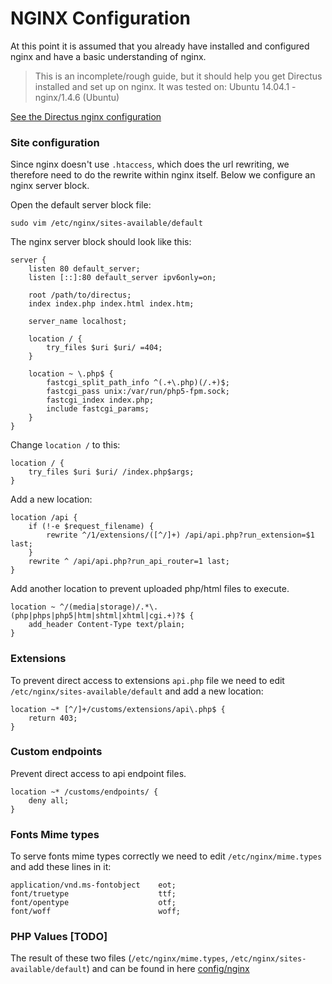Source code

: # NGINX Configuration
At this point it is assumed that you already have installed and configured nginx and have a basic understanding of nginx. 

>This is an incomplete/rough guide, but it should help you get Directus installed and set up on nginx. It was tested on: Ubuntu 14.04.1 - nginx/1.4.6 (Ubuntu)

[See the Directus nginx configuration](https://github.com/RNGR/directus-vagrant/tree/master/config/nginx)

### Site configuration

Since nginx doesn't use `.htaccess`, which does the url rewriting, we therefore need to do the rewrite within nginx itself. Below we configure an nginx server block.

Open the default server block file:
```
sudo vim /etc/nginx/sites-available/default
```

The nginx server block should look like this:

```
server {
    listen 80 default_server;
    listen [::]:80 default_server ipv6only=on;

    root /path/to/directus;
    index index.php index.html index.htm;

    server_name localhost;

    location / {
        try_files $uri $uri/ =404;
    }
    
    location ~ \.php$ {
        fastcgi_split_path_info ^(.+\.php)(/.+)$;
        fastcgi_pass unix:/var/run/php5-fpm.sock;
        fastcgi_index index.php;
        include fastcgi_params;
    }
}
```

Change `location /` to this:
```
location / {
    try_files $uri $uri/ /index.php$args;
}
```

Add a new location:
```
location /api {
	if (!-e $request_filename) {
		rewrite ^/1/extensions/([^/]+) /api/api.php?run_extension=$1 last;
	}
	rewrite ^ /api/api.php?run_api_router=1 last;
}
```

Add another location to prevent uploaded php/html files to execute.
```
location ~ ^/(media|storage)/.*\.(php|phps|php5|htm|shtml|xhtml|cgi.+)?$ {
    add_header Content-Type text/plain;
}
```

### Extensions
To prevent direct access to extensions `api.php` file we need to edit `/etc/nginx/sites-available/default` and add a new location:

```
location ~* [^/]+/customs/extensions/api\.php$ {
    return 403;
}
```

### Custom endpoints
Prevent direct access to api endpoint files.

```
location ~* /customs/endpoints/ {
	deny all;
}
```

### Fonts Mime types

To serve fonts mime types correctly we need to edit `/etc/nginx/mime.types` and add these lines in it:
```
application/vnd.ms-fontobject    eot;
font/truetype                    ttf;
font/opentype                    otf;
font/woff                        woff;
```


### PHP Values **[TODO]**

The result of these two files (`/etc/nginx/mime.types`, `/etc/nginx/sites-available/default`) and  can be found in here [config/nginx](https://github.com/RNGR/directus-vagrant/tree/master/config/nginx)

+++++

▶ **Problem to work on**
Scan the material above for lines holding "types" and copy each of them.

▶ **Answer space**
### Fonts Mime types
To serve fonts mime types correctly we need to edit `/etc/nginx/mime.types` and add these lines in it:
The result of these two files (`/etc/nginx/mime.types`, `/etc/nginx/sites-available/default`) and  can be found in here [config/nginx](https://github.com/RNGR/directus-vagrant/tree/master/config/nginx)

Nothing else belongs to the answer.